→ Instructions to follow: Working from the entries below, tally each line that holds "comparison". Give the tally and nothing else.

→ Data extract:
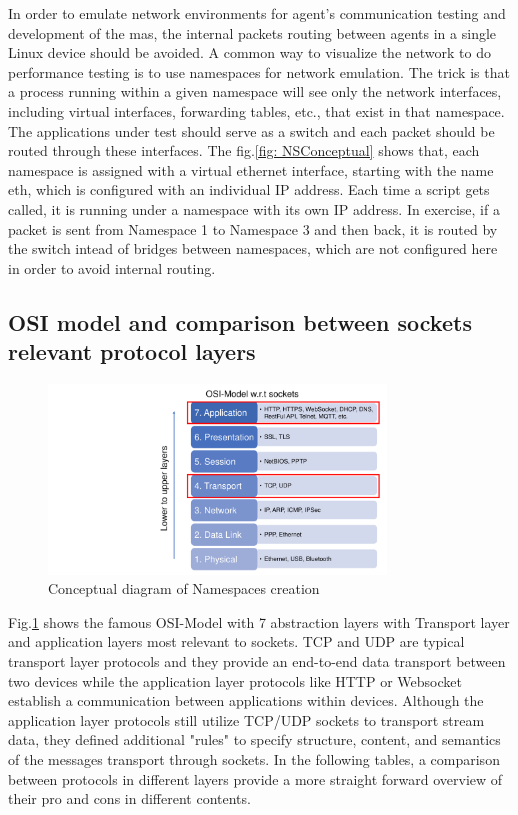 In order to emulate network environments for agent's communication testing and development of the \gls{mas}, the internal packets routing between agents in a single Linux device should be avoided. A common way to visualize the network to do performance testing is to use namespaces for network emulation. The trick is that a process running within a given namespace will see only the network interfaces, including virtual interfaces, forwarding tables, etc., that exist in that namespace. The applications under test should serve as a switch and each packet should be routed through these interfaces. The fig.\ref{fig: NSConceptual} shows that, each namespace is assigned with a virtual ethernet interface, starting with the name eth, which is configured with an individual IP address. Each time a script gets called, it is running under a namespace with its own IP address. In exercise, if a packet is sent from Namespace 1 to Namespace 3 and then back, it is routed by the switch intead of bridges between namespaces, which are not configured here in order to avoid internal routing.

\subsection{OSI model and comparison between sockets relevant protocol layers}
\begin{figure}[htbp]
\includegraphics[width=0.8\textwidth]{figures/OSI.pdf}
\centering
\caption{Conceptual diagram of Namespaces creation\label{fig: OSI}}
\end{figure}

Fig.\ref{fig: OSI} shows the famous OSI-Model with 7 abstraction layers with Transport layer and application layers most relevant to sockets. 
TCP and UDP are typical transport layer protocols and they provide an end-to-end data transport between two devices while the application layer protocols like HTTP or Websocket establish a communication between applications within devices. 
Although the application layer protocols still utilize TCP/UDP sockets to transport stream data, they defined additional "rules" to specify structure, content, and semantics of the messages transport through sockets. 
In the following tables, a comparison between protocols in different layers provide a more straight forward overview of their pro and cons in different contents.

→ Written response: 2